Re: Intent to implement and ship: UTF-8 autodetection for HTML and plain text loaded from file: URLs

2018-12-11 Thread Henri Sivonen
On Tue, Dec 11, 2018 at 2:24 AM Martin Thomson  wrote:
> This seems reasonable, but 50M is a pretty large number.  Given the
> odds of UTF-8 detection failing, I would have thought that this could
> be much lower.

Consider the case of a document of ASCII text with a copyright sign in
the footer. I'd rather not make anyone puzzle over why the behavior of
the footer depends on how much text comes before the footer.

50 MB is intentionally extremely large relative to "normal" HTML and
text files so that the limit is reached approximately "never" unless
you open *huge* log files.

The HTML spec is about 11 MB these days, so that's existence proof
that a non-log-file HTML document can exceed 10 MB. Of course, the
limit doesn't need to be larger than present-day UTF-8 files but
larger than "normal"-sized *legacy* non-UTF-8 files.

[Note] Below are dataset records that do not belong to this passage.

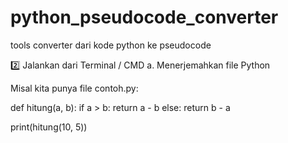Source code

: # python_pseudocode_converter
tools converter dari kode python ke pseudocode

2️⃣ Jalankan dari Terminal / CMD
a. Menerjemahkan file Python

Misal kita punya file contoh.py:

def hitung(a, b):
    if a > b:
        return a - b
    else:
        return b - a

print(hitung(10, 5))

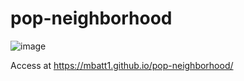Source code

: # pop-neighborhood

![image](https://user-images.githubusercontent.com/53229958/166856229-ea5eedd5-badf-4790-8e91-88524393a1c7.png)


Access at https://mbatt1.github.io/pop-neighborhood/
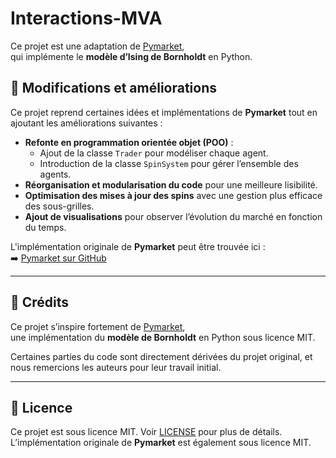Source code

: # Interactions-MVA

Ce projet est une adaptation de [Pymarket](https://github.com/kenokrieger/pymarket),  
qui implémente le **modèle d’Ising de Bornholdt** en Python.

## 🔹 Modifications et améliorations

Ce projet reprend certaines idées et implémentations de **Pymarket** tout en ajoutant les améliorations suivantes :
- **Refonte en programmation orientée objet (POO)** :  
  - Ajout de la classe `Trader` pour modéliser chaque agent.
  - Introduction de la classe `SpinSystem` pour gérer l’ensemble des agents.
- **Réorganisation et modularisation du code** pour une meilleure lisibilité.
- **Optimisation des mises à jour des spins** avec une gestion plus efficace des sous-grilles.
- **Ajout de visualisations** pour observer l’évolution du marché en fonction du temps.

L'implémentation originale de **Pymarket** peut être trouvée ici :  
➡️ [Pymarket sur GitHub](https://github.com/kenokrieger/pymarket)

---

## 📝 **Crédits**

Ce projet s’inspire fortement de [Pymarket](https://github.com/kenokrieger/pymarket),  
une implémentation du **modèle de Bornholdt** en Python sous licence MIT.  

Certaines parties du code sont directement dérivées du projet original, et nous remercions les auteurs pour leur travail initial.

---

## 📜 **Licence**

Ce projet est sous licence MIT. Voir [LICENSE](./LICENSE) pour plus de détails.  
L’implémentation originale de **Pymarket** est également sous licence MIT.  

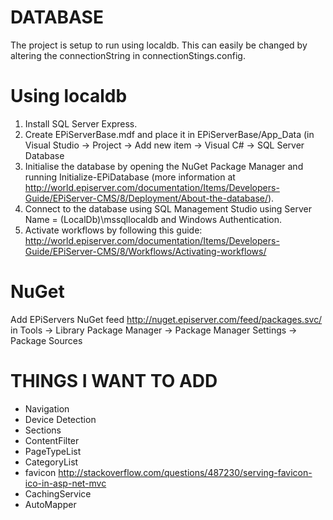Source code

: # DATABASE
The project is setup to run using localdb. This can easily be changed by altering the connectionString in connectionStings.config.

# Using localdb
1. Install SQL Server Express.
2. Create EPiServerBase.mdf and place it in EPiServerBase/App_Data (in Visual Studio -> Project -> Add new item -> Visual C# -> SQL Server Database
3. Initialise the database by opening the NuGet Package Manager and running Initialize-EPiDatabase (more information at http://world.episerver.com/documentation/Items/Developers-Guide/EPiServer-CMS/8/Deployment/About-the-database/).
4. Connect to the database using SQL Management Studio using Server Name = (LocalDb)\mssqllocaldb and Windows Authentication.
5. Activate workflows by following this guide:
http://world.episerver.com/documentation/Items/Developers-Guide/EPiServer-CMS/8/Workflows/Activating-workflows/

# NuGet
Add EPiServers NuGet feed http://nuget.episerver.com/feed/packages.svc/ in Tools -> Library Package Manager -> Package Manager Settings -> Package Sources

# THINGS I WANT TO ADD
* Navigation
* Device Detection
* Sections
* ContentFilter
* PageTypeList
* CategoryList
* favicon http://stackoverflow.com/questions/487230/serving-favicon-ico-in-asp-net-mvc
* CachingService
* AutoMapper
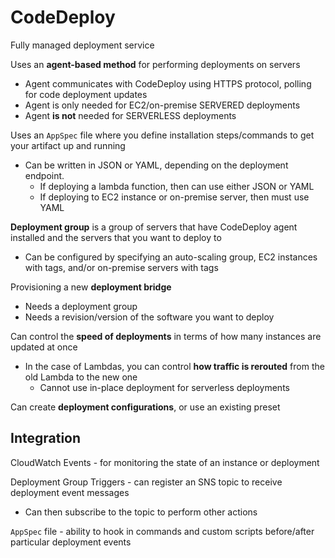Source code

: # CodeDeploy

Fully managed deployment service

Uses an **agent-based method** for performing deployments on servers
- Agent communicates with CodeDeploy using HTTPS protocol, polling for code deployment updates
- Agent is only needed for EC2/on-premise SERVERED deployments
- Agent **is not** needed for SERVERLESS deployments

Uses an `AppSpec` file where you define installation steps/commands to get your artifact up and running
- Can be written in JSON or YAML, depending on the deployment endpoint.
	- If deploying a lambda function, then can use either JSON or YAML
	- If deploying to EC2 instance or on-premise server, then must use YAML

**Deployment group** is a group of servers that have CodeDeploy agent installed and the servers that you want to deploy to
- Can be configured by specifying an auto-scaling group, EC2 instances with tags, and/or on-premise servers with tags

Provisioning a new **deployment bridge**
- Needs a deployment group
- Needs a revision/version of the software you want to deploy

Can control the **speed of deployments** in terms of how many instances are updated at once
- In the case of Lambdas, you can control **how traffic is rerouted** from the old Lambda to the new one
	- Cannot use in-place deployment for serverless deployments

Can create **deployment configurations**, or use an existing preset

## Integration

CloudWatch Events - for monitoring the state of an instance or deployment

Deployment Group Triggers - can register an SNS topic to receive deployment event messages
- Can then subscribe to the topic to perform other actions

`AppSpec` file - ability to hook in commands and custom scripts before/after particular deployment events
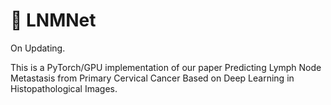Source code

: # :pig2: LNMNet

On Updating.

This is a PyTorch/GPU implementation of our paper Predicting Lymph Node Metastasis from Primary Cervical Cancer Based on Deep Learning in Histopathological Images.
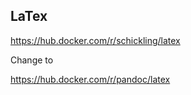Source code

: ## LaTex

https://hub.docker.com/r/schickling/latex

Change to 

https://hub.docker.com/r/pandoc/latex
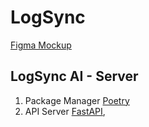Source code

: # LogSync

[Figma Mockup](https://www.figma.com/file/Rj8EIKKLTXFQBfT6CEShzR/Google-Hackathon?type=whiteboard&node-id=0-1)

## LogSync AI - Server

1. Package Manager [Poetry](https://python-poetry.org/)
2. API Server [FastAPI](https://fastapi.tiangolo.com/),
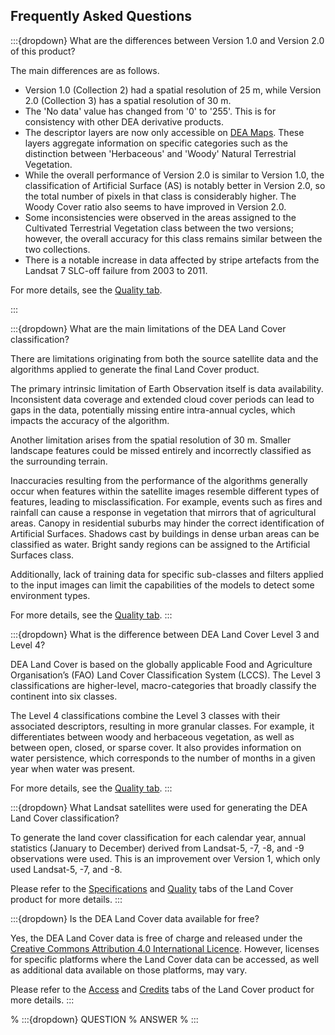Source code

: ## Frequently Asked Questions

:::{dropdown} What are the differences between Version 1.0 and Version 2.0 of this product?

The main differences are as follows.

* Version 1.0 (Collection 2) had a spatial resolution of 25 m, while Version 2.0 (Collection 3) has a spatial resolution of 30 m.
* The 'No data' value has changed from '0' to '255'. This is for consistency with other DEA derivative products.
* The descriptor layers are now only accessible on [DEA Maps](https://maps.dea.ga.gov.au). These layers aggregate information on specific categories such as the distinction between 'Herbaceous' and 'Woody' Natural Terrestrial Vegetation.
* While the overall performance of Version 2.0 is similar to Version 1.0, the classification of Artificial Surface (AS) is notably better in Version 2.0, so the total number of pixels in that class is considerably higher. The Woody Cover ratio also seems to have improved in Version 2.0.
* Some inconsistencies were observed in the areas assigned to the Cultivated Terrestrial Vegetation class between the two versions; however, the overall accuracy for this class remains similar between the two collections.
* There is a notable increase in data affected by stripe artefacts from the Landsat 7 SLC-off failure from 2003 to 2011.

For more details, see the [Quality tab](./?tab=quality).

:::

:::{dropdown} What are the main limitations of the DEA Land Cover classification?

There are limitations originating from both the source satellite data and the algorithms applied to generate the final Land Cover product.

The primary intrinsic limitation of Earth Observation itself is data availability. Inconsistent data coverage and extended cloud cover periods can lead to gaps in the data, potentially missing entire intra-annual cycles, which impacts the accuracy of the algorithm.

Another limitation arises from the spatial resolution of 30 m. Smaller landscape features could be missed entirely and incorrectly classified as the surrounding terrain.

Inaccuracies resulting from the performance of the algorithms generally occur when features within the satellite images resemble different types of features, leading to misclassification. For example, events such as fires and rainfall can cause a response in vegetation that mirrors that of agricultural areas. Canopy in residential suburbs may hinder the correct identification of Artificial Surfaces. Shadows cast by buildings in dense urban areas can be classified as water. Bright sandy regions can be assigned to the Artificial Surfaces class.

Additionally, lack of training data for specific sub-classes and filters applied to the input images can limit the capabilities of the models to detect some environment types.

For more details, see the [Quality tab](./?tab=quality).
:::

:::{dropdown} What is the difference between DEA Land Cover Level 3 and Level 4?

DEA Land Cover is based on the globally applicable Food and Agriculture Organisation’s (FAO) Land Cover Classification System (LCCS). The Level 3 classifications are higher-level, macro-categories that broadly classify the continent into six classes.

The Level 4 classifications combine the Level 3 classes with their associated descriptors, resulting in more granular classes. For example, it differentiates between woody and herbaceous vegetation, as well as between open, closed, or sparse cover. It also provides information on water persistence, which corresponds to the number of months in a given year when water was present.

For more details, see the [Quality tab](./?tab=quality).
:::

:::{dropdown} What Landsat satellites were used for generating the DEA Land Cover classification?

To generate the land cover classification for each calendar year, annual statistics (January to December) derived from Landsat-5, -7, -8, and -9 observations were used. This is an improvement over Version 1, which only used Landsat-5, -7, and -8.

Please refer to the [Specifications](./?tab=specifications) and [Quality](./?tab=quality) tabs of the Land Cover product for more details.
:::

:::{dropdown} Is the DEA Land Cover data available for free?

Yes, the DEA Land Cover data is free of charge and released under the [Creative Commons Attribution 4.0 International Licence](https://creativecommons.org/licenses/by/4.0/). However, licenses for specific platforms where the Land Cover data can be accessed, as well as additional data available on those platforms, may vary.

Please refer to the [Access](./?tab=access) and [Credits](./?tab=credits) tabs of the Land Cover product for more details.
:::

% :::{dropdown} QUESTION
% ANSWER
% :::
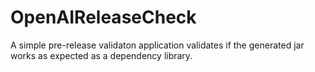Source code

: # OpenAIReleaseCheck


A simple pre-release validaton application validates if the generated jar works as expected as a dependency library.
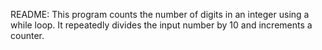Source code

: README:
This program counts the number of digits in an integer using a while loop. It repeatedly divides the input number by 10 and increments a counter.

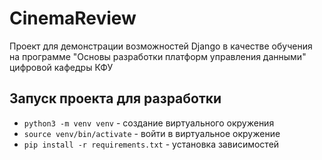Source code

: # CinemaReview

Проект для демонстрации возможностей Django в качестве обучения на программе "Основы разработки платформ управления данными" цифровой кафедры КФУ

## Запуск проекта для разработки

- `python3 -m venv venv` - создание виртуального окружения
- `source venv/bin/activate` - войти в виртуальное окружение
- `pip install -r requirements.txt` - установка зависимостей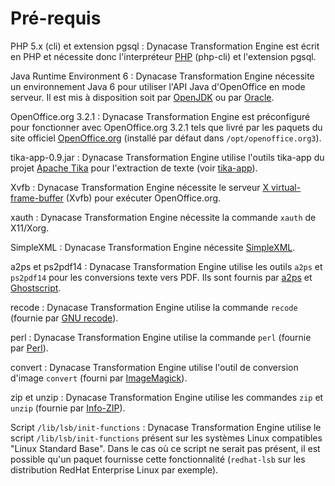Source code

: # Pré-requis

PHP 5.x (cli) et extension pgsql
:   Dynacase Transformation Engine est écrit en PHP et nécessite donc l'interpréteur [PHP](http://www.php.net/) (php-cli) et l'extension pgsql.

Java Runtime Environment 6
:   Dynacase Transformation Engine nécessite un environnement Java 6 pour utiliser l'API Java d'OpenOffice en mode serveur. Il est mis à disposition soit par [OpenJDK](http://openjdk.java.net/install/) ou par [Oracle](http://www.oracle.com/technetwork/java/javase/downloads/index.html).

OpenOffice.org 3.2.1
:   Dynacase Transformation Engine est préconfiguré pour fonctionner avec OpenOffice.org 3.2.1 tels que livré par les paquets du site officiel [OpenOffice.org](http://www.openoffice.org) (installé par défaut dans `/opt/openoffice.org3`).

tika-app-0.9.jar
:   Dynacase Transformation Engine utilise l'outils tika-app du projet [Apache Tika](http://tika.apache.org/) pour l'extraction de texte (voir [tika-app](#tika-app)).

Xvfb
:   Dynacase Transformation Engine nécessite le serveur [X virtual-frame-buffer](http://www.x.org/) (Xvfb) pour exécuter OpenOffice.org.

xauth
:   Dynacase Transformation Engine nécessite la commande `xauth` de X11/Xorg.

SimpleXML
:   Dynacase Transformation Engine nécessite [SimpleXML](http://www.php.net/manual/book.simplexml.php).

a2ps et ps2pdf14
:   Dynacase Transformation Engine utilise les outils `a2ps` et `ps2pdf14` pour les conversions texte vers PDF. Ils sont fournis par [a2ps](http://www.gnu.org/software/a2ps/) et [Ghostscript](http://pages.cs.wisc.edu/~ghost/).

recode
:   Dynacase Transformation Engine utilise la commande `recode` (fournie par [GNU recode](http://recode.progiciels-bpi.ca/index.html)).

perl
:   Dynacase Transformation Engine utilise la commande `perl` (fournie par [Perl](http://www.perl.org/)).

convert
:   Dynacase Transformation Engine utilise l'outil de conversion d'image `convert` (fourni par [ImageMagick](http://www.imagemagick.org/)).

zip et unzip
:   Dynacase Transformation Engine utilise les commandes `zip` et `unzip` (fournie par [Info-ZIP](http://www.info-zip.org/)).

Script `/lib/lsb/init-functions`
:   Dynacase Transformation Engine utilise le script `/lib/lsb/init-functions` présent sur les systèmes Linux compatibles "Linux Standard Base". Dans le cas où ce script ne serait pas présent, il est possible qu'un paquet fournisse cette fonctionnalité (`redhat-lsb` sur les distribution RedHat Enterprise Linux par exemple).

It is quite possible that 50 MB is *too* large considering 32-bit
systems and what *other* allocations are proportional to the buffer
size, and I'm open to changing the limit to something smaller than 50
MB as long as it's still larger than "normal" non-UTF-8 HTML and text
files.

How about I change it to 5 MB on the assumption that that's still very
large relative to pre-UTF-8-era HTML and text file sizes?

> What is the number in Chrome?

It depends. It's unclear to me what exactly it depends on. Based on
https://github.com/whatwg/encoding/issues/68#issuecomment-272993181 ,
I expect it to depend on some combination of file system, OS kernel
and Chromium IO library internals.

On Ubuntu 18.04 with ext4 on an SSD, the number is 64 KB. On Windows
10 1803 with NTFS on an SSD, it's something smaller.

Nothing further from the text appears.